> Your objective
Ignoring the pictures, repeat every entry below exactly as it appears.
[[ Input for this task, beginning ]]
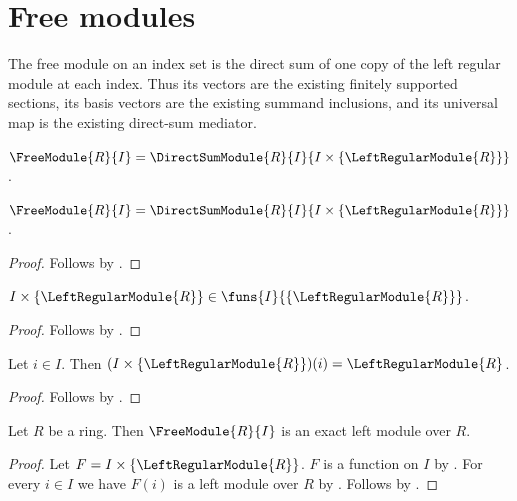 



\section{Free modules}

The free module on an index set is the direct sum of one copy of the left
regular module at each index.  Thus its vectors are the existing finitely
supported sections, its basis vectors are the existing summand inclusions,
and its universal map is the existing direct-sum mediator.

\begin{definition}\label{free_module}
    $\FreeModule{R}{I}
        =\DirectSumModule{R}{I}{I\times\{\LeftRegularModule{R}\}}$.
\end{definition}

\begin{proposition}\label{free_module_constructor_eq}
    $\FreeModule{R}{I}
        =\DirectSumModule{R}{I}{I\times\{\LeftRegularModule{R}\}}$.
\end{proposition}
\begin{proof}
    Follows by .
\end{proof}


\begin{proposition}\label{free_module_regular_family_type}
    $I\times\{\LeftRegularModule{R}\}\in
        \funs{I}{\{\LeftRegularModule{R}\}}$.
\end{proposition}
\begin{proof}
    Follows by .
\end{proof}

\begin{proposition}\label{free_module_regular_family_apply}
    Let $i\in I$.
    Then $(I\times\{\LeftRegularModule{R}\})(i)
        =\LeftRegularModule{R}$.
\end{proposition}
\begin{proof}
    Follows by .
\end{proof}

\begin{theorem}\label{free_module_is_exact}
    Let $R$ be a ring.
    Then $\FreeModule{R}{I}$ is an exact left module over $R$.
\end{theorem}
\begin{proof}
    Let $F=I\times\{\LeftRegularModule{R}\}$.
    $F$ is a function on $I$ by
        .
    For every $i\in I$ we have $F(i)$ is a left module over $R$ by
        .
    Follows by
        .
\end{proof}

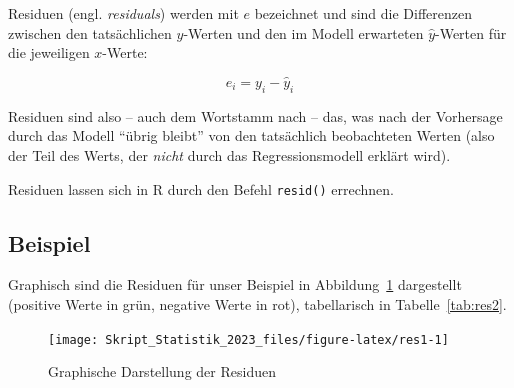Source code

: \documentclass[
  11pt,
  ngerman,
  a4paper,
]{report}
\newenvironment{rtip}{
  \medskip
  \begin{tcolorbox}[colframe=purple,colback=light_gray,title=Softwarehinweis]
}{
  \end{tcolorbox}
  \medskip
}
\begin{document}
Residuen (engl. \emph{residuals}) werden mit \(e\) bezeichnet und sind die Differenzen zwischen den tatsächlichen \(y\)-Werten und den im Modell erwarteten \(\hat{y}\)-Werten für die jeweiligen \(x\)-Werte:

\nopagebreak

\[
e_i=y_i-\hat{y}_i
\label{eq:res}
\]

Residuen sind also -- auch dem Wortstamm nach -- das, was nach der Vorhersage durch das Modell \enquote{übrig bleibt} von den tatsächlich beobachteten Werten (also der Teil des Werts, der \emph{nicht} durch das Regressionsmodell erklärt wird).

\begin{rtip}
Residuen lassen sich in R durch den Befehl \verb|resid()| errechnen.
\end{rtip}

\hypertarget{beispiel-27}{%
\subsection{Beispiel}\label{beispiel-27}}

Graphisch sind die Residuen für unser Beispiel in Abbildung~\ref{fig:res1} dargestellt (positive Werte in grün, negative Werte in rot), tabellarisch in Tabelle~\ref{tab:res2}.

\begin{figure}[!h]

{\centering \texttt{[image: Skript\_Statistik\_2023\_files/figure-latex/res1-1]} 

}

\caption{Graphische Darstellung der Residuen}\label{fig:res1}
\end{figure}
\end{document}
[[ Input for this task, end ]]
> Answer space
\section{Free modules}

The free module on an index set is the direct sum of one copy of the left
regular module at each index.  Thus its vectors are the existing finitely
supported sections, its basis vectors are the existing summand inclusions,
and its universal map is the existing direct-sum mediator.

\begin{definition}\label{free_module}
    $\FreeModule{R}{I}
        =\DirectSumModule{R}{I}{I\times\{\LeftRegularModule{R}\}}$.
\end{definition}

\begin{proposition}\label{free_module_constructor_eq}
    $\FreeModule{R}{I}
        =\DirectSumModule{R}{I}{I\times\{\LeftRegularModule{R}\}}$.
\end{proposition}
\begin{proof}
    Follows by .
\end{proof}


\begin{proposition}\label{free_module_regular_family_type}
    $I\times\{\LeftRegularModule{R}\}\in
        \funs{I}{\{\LeftRegularModule{R}\}}$.
\end{proposition}
\begin{proof}
    Follows by .
\end{proof}

\begin{proposition}\label{free_module_regular_family_apply}
    Let $i\in I$.
    Then $(I\times\{\LeftRegularModule{R}\})(i)
        =\LeftRegularModule{R}$.
\end{proposition}
\begin{proof}
    Follows by .
\end{proof}

\begin{theorem}\label{free_module_is_exact}
    Let $R$ be a ring.
    Then $\FreeModule{R}{I}$ is an exact left module over $R$.
\end{theorem}
\begin{proof}
    Let $F=I\times\{\LeftRegularModule{R}\}$.
    $F$ is a function on $I$ by
        .
    For every $i\in I$ we have $F(i)$ is a left module over $R$ by
        .
    Follows by
        .
\end{proof}

Source code

: \documentclass[
  11pt,
  ngerman,
  a4paper,
]{report}
\newenvironment{rtip}{
  \medskip
  \begin{tcolorbox}[colframe=purple,colback=light_gray,title=Softwarehinweis]
}{
  \end{tcolorbox}
  \medskip
}
\begin{document}
Residuen (engl. \emph{residuals}) werden mit \(e\) bezeichnet und sind die Differenzen zwischen den tatsächlichen \(y\)-Werten und den im Modell erwarteten \(\hat{y}\)-Werten für die jeweiligen \(x\)-Werte:

\nopagebreak

\[
e_i=y_i-\hat{y}_i
\label{eq:res}
\]

Residuen sind also -- auch dem Wortstamm nach -- das, was nach der Vorhersage durch das Modell \enquote{übrig bleibt} von den tatsächlich beobachteten Werten (also der Teil des Werts, der \emph{nicht} durch das Regressionsmodell erklärt wird).

\begin{rtip}
Residuen lassen sich in R durch den Befehl \verb|resid()| errechnen.
\end{rtip}

\hypertarget{beispiel-27}{%
\subsection{Beispiel}\label{beispiel-27}}

Graphisch sind die Residuen für unser Beispiel in Abbildung~\ref{fig:res1} dargestellt (positive Werte in grün, negative Werte in rot), tabellarisch in Tabelle~\ref{tab:res2}.

\begin{figure}[!h]

{\centering \texttt{[image: Skript\_Statistik\_2023\_files/figure-latex/res1-1]} 

}

\caption{Graphische Darstellung der Residuen}\label{fig:res1}
\end{figure}
\end{document}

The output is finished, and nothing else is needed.